GCC 4.4.2 - GCC 4.4.2 (20090825). GCC 4.5.0 - GCC 4.5.0 (20090827). Here are the results: cputime minigzip_340_O1 testa.tif - 33.917 cputime minigzip_340_O2 testa.tif - 30.868 cputime minigzip_340_O3 testa.tif - 31.304 cputime minigzip_442_O1 testa.tif - 39.261 cputime minigzip_442_O2 testa.tif - 37.704 cputime minigzip_442_O3 testa.tif - 41.666 cputime minigzip_450_O1 testa.tif - 41.128 cputime minigzip_450_O2 testa.tif - 37.587 cputime minigzip_450_O3 testa.tif - 37.663
cputime minigzip_412_O1 testa.tif - 34.336 cputime minigzip_412_O2 testa.tif - 34.499 cputime minigzip_412_O3 testa.tif - 34.257 cputime minigzip_425_O1 testa.tif - 36.474 cputime minigzip_425_O2 testa.tif - 35.650 cputime minigzip_425_O3 testa.tif - 35.912 cputime minigzip_432_O1 testa.tif - 39.166 cputime minigzip_432_O2 testa.tif - 35.005 cputime minigzip_432_O3 testa.tif - 38.114
At least on i686 platform the difference is marginal (GCC flags: -O2 -march=pentium-m -fomit-frame-pointer, Intel Core Gen 2 CPU): GCC 3.4.6 real 0m15.859s user 0m15.662s sys 0m0.177s GCC 4.5.2 real 0m16.147s user 0m15.939s sys 0m0.187s I'm compressing a 400MB TAR archive containing miscellaneous binaries and documentation. So the issue is m68060 specific.
Can someone try to get new numbers?
4.4 branch is being closed, moving to 4.5.4 target.
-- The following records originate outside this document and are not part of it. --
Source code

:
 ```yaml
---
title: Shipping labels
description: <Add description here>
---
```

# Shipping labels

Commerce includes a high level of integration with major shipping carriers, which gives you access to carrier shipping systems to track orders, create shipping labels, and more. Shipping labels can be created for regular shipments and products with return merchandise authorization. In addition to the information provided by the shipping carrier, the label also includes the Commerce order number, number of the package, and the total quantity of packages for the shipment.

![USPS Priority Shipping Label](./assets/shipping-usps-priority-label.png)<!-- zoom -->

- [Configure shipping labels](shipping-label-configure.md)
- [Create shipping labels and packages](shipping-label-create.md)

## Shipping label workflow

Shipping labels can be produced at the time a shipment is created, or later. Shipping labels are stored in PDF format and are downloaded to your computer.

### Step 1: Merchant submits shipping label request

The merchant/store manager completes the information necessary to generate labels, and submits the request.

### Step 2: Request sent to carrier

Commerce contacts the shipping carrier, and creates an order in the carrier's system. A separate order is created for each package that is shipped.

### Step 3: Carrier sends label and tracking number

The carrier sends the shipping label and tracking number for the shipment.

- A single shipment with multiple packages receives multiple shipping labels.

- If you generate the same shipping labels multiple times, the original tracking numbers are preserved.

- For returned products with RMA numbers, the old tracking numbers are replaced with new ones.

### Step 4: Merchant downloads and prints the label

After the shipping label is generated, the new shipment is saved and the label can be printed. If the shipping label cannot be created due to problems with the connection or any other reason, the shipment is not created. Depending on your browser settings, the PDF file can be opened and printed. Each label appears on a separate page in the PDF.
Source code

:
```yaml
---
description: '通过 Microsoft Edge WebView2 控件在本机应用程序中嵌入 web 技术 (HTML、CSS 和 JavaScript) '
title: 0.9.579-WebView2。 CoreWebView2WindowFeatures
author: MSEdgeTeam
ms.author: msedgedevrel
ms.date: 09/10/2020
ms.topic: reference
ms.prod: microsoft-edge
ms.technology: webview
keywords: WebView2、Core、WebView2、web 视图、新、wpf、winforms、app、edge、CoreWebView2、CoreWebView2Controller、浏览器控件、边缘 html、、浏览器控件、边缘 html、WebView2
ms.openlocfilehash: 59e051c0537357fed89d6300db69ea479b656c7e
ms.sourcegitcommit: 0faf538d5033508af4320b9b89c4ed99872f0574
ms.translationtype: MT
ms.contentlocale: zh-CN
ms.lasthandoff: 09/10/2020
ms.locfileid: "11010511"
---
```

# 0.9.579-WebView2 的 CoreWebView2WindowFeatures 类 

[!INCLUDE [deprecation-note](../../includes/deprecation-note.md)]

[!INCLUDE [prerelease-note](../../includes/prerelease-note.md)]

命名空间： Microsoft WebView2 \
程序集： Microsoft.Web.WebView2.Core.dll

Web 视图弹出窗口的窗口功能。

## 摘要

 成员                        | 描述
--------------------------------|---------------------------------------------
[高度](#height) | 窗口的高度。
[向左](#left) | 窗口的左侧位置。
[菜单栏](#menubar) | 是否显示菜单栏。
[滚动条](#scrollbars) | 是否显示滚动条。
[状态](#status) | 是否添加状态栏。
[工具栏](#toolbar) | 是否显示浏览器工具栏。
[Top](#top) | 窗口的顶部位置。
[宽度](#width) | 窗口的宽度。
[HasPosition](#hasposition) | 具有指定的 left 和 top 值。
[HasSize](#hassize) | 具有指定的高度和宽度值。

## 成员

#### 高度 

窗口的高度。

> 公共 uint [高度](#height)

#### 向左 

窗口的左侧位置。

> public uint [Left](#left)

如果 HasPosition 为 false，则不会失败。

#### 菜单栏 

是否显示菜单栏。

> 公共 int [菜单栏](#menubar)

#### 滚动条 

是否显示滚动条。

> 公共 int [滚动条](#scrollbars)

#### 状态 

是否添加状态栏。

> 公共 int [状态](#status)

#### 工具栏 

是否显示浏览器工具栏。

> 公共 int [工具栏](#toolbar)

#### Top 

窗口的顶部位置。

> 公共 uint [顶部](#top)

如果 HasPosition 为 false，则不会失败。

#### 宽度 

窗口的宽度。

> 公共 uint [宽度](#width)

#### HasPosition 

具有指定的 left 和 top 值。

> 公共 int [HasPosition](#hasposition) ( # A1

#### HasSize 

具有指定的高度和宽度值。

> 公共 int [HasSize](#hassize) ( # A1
GCC 4.6.4 has been released and the branch has been closed.
Without an in-depth analysis from someone with real hardware there's simply nothing we're going to be able to do here. Sadly we don't have good tools in the m68k world like valgrind, oprofile, etc which would allow for a good in-depth analysis of what's going on. And I've found performance testing within the anarym emulator to be too variable to be of any value. I'm closing as WONTFIX as that's the sad, unfortunate reality.